Implementatie in het ziekenhuis
Klinische onderzoeken met deze technologie zijn een belangrijke stap op weg naar de uiteindelijke integratie in de klinische praktijk. “Het onderzoek dat wij nu doen is een klein onderdeel van het geheel. Uiteindelijk kunnen we samen pas echt impact maken”, gaat Hellström verder. Komend jaar start de klinische studie, dat betekent dat de technologie dan voor het eerst op grotere schaal getest gaat worden in het ziekenhuis. Hellström: “Nu krijgen we feedback van een paar artsen, maar om het echt te kunnen implementeren moeten natuurlijk meer specialisten de technologie gebruiken. Dan krijgen wij een beter beeld van de mogelijkheden.” Bruno vult aan: “Designkeuzes staan dus ook nog niet vast. Naar aanleiding van de input uit de klinische studie kunnen we de tool nog aanpassen.”
Vertrouwen
Vertrouwen van artsen in de technologie is ontzettend belangrijk voor de implementatie ervan. Hellström: “Er komen nu steeds meer regels voor het gebruik van AI in de gezondheidszorg. Door de regels en bijbehorende keurmerken weten artsen beter welke tools zij kunnen vertrouwen. Ik hoop dat dit ertoe leidt dat technologie vaker wordt ingezet, en dat er meer ruimte voor innovatie ontstaat.”

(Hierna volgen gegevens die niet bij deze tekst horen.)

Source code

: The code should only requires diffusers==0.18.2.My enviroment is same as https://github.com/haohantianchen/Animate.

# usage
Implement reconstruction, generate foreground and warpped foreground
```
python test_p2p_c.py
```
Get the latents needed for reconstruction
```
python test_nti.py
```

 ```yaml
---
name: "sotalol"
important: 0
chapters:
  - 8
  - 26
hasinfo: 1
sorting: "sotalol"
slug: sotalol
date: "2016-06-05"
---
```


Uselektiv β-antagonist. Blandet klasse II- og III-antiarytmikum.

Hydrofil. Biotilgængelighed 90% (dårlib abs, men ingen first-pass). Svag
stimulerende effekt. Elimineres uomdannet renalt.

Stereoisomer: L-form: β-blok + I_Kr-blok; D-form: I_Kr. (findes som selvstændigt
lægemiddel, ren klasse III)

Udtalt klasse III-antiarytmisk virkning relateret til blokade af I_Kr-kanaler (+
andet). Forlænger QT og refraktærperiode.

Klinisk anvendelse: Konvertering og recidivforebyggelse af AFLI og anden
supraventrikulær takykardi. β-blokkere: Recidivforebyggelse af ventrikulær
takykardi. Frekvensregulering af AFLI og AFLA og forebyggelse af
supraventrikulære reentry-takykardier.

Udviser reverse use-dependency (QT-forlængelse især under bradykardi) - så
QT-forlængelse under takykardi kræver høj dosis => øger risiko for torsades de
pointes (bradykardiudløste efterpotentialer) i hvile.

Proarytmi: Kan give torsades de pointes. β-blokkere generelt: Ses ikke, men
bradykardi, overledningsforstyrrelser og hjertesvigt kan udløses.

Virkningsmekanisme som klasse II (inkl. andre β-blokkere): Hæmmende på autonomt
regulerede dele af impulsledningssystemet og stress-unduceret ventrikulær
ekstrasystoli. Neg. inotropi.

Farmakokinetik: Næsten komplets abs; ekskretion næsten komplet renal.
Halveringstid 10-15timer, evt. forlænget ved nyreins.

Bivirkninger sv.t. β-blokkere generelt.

Het maatschappelijk belang is ieder geval groot, zo zien de onderzoekers. Bruno: “Tijdens het EAISI Symposium ontvingen we veel vragen van mensen wiens dierbaren getroffen zijn door deze uitdagende vorm van kanker. Dat raakt mij altijd, zeker omdat een van mijn familieleden ook te maken heeft gehad met deze ziekte. Het is voor mij niet alleen een wetenschappelijk project, maar ook een missie om het verschil te maken voor patiënten en hun familie.”